In a much anticipated decision, the California Supreme Court held, in Prospect Medical Group, Inc. v. Northridge Emergency Medical Group, that billing disputes over emergency medical care must be resolved solely between the emergency department physicians and the HMO; emergency department physicians may not bill the HMO enrollee for any disputed amount.  When an emergency physician, who has not contracted with the HMO, provides emergency care to a patient that is enrolled in an HMO, the emergency physician only has recourse against the HMO, and not against the patient.  The decision was filed by the California Supreme Court on January 8, 2008.

The case was governed by the Knox-Keene Act, which among other things requires emergency health care providers to provide emergency services without regard to the ability of a patient to pay, and requires HMOs to reimburse emergency health care providers for services provided to the HMO’s enrollees, regardless of whether the emergency health care provider contracted with the HMO.  A dispute often arises when the emergency physician, who has not contracted with the HMO, bills the HMO at the physician’s standard rates for the emergency care provided to a patient enrolled in the HMO.  The HMO often takes the position that the charges billed exceed fair market rates and issues payment to the physician for less than the full amount of the billed charges.  In order to recover the difference between the amount billed and the amount reimbursed, the emergency physicians then bill the patient for the unpaid balance.  This is referred to as "balance billing."

It is interesting to note that in this case, Prospect Medical Group agreed to reimburse the emergency physician for the equivalent of the Medicare allowable rate.  The Court’s opinion did not address the issue of reasonable reimbursement, and more specifically, whether the Medicare allowable rate should be considered reasonable reimbursement.

The California Supreme Court determined that the Knox-Keene Act evidenced a legislative intent to prohibit balance billing in this context based on the following factors:  (1) an intent in the Knox-Keene Act to transfer the financial risk of health care from patients to providers, (2) the statutory requirement that requires emergency care patients to either agree to pay for the services or to supply insurance information, (3) the statutory requirement that HMOs pay doctors for emergency services rendered to their subscribers, (4) the statutory prohibition on balance billing when the HMO, and not the patient, is contractually required to pay, (5) the statutory requirement that HMOs adopt mechanisms to resolve billing disputes between emergency room (i.e., non-contracting) doctors and HMOs, and (6) Bell v. Blue Cross of California (2005), wherein the Court of Appeal interpreted the Knox-Keene Act to permit emergency room physicians to sue the HMO directly for the reasonable value of the emergency services.

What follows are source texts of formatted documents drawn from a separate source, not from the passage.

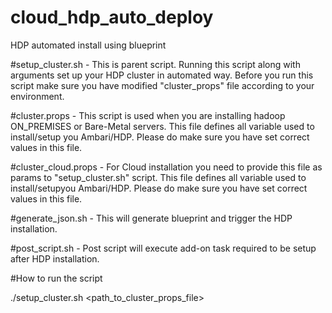 # cloud_hdp_auto_deploy
HDP automated install using blueprint

#setup_cluster.sh - This is parent script. Running this script along with arguments set up your HDP cluster in automated way. Before you run this script make sure you have modified "cluster_props" file according to your environment.
	
#cluster.props - This script is used when you are installing hadoop ON_PREMISES or Bare-Metal servers. This file defines all variable used to install/setup you Ambari/HDP. Please do make sure you have set correct values in this file.

#cluster_cloud.props - For Cloud installation you need to provide this file as params to "setup_cluster.sh" script. This file defines all variable used to install/setupyou Ambari/HDP. Please do make sure you have set correct values in this file.

#generate_json.sh - This will generate blueprint and trigger the HDP installation.

#post_script.sh - Post script will execute add-on task required to be setup after HDP installation.




#How to run the script

./setup_cluster.sh <path_to_cluster_props_file>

During the pendency of this action, the Department of Managed Health Care adopted a regulation that defines balance billing as an unfair billing pattern (Cal. Code Regs., tit. 28, § 1300.71.39).  While the Court took note of the regulation, since it did not become effective until after the commencement of litigation in this case, the Court determined it was not dispositive.

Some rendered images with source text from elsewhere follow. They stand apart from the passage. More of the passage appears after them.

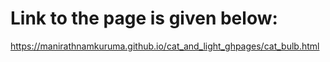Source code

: # Link to the page is given below:
https://manirathnamkuruma.github.io/cat_and_light_ghpages/cat_bulb.html
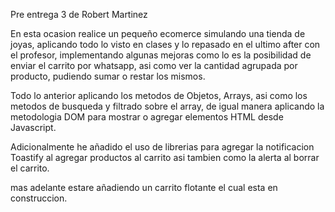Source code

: Pre entrega 3 de Robert Martinez

En esta ocasion realice un pequeño ecomerce simulando una tienda de joyas, aplicando todo lo visto en clases y lo repasado en el ultimo after con el profesor, implementando algunas mejoras como lo es la posibilidad de enviar el carrito por whatsapp, asi como ver la cantidad agrupada por producto, pudiendo sumar o restar los mismos.

Todo lo anterior aplicando los metodos de Objetos, Arrays, asi como los metodos de busqueda y filtrado sobre el array, de igual manera aplicando la metodologia DOM para mostrar o agregar elementos HTML desde Javascript.

Adicionalmente he añadido el uso de librerias para agregar la notificacion Toastify al agregar productos al carrito asi tambien como la alerta al borrar el carrito.

mas adelante estare añadiendo un carrito flotante el cual esta en construccion.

The holding in Prospect Medical Group is limited to situations under which an emergency room physician bills a patient for emergency room services when such emergency room physician has recourse against the patient’s HMO.  The California Supreme Court explicitly expressed no opinion as to situations when no such recourse is available.  Additionally, the California Supreme Court did not take a position on either the issue of what is reasonable and fair payment, or how to resolve disputes between the non-contracting physicians and the HMOs. 

The effect of this decision will not be limited to emergency department physicians, because other physician specialists, such as radiologists, anesthesiologists, pathologists, trauma surgeons, and others, are frequently called upon to render emergency medical services to HMO patients who present for medical care in a hospital’s Emergency Department.  Look for the next round of litigation on this topic to involve suits by hospital-based physicians against HMO’s seeking "fair market value" reimbursement for their professional services.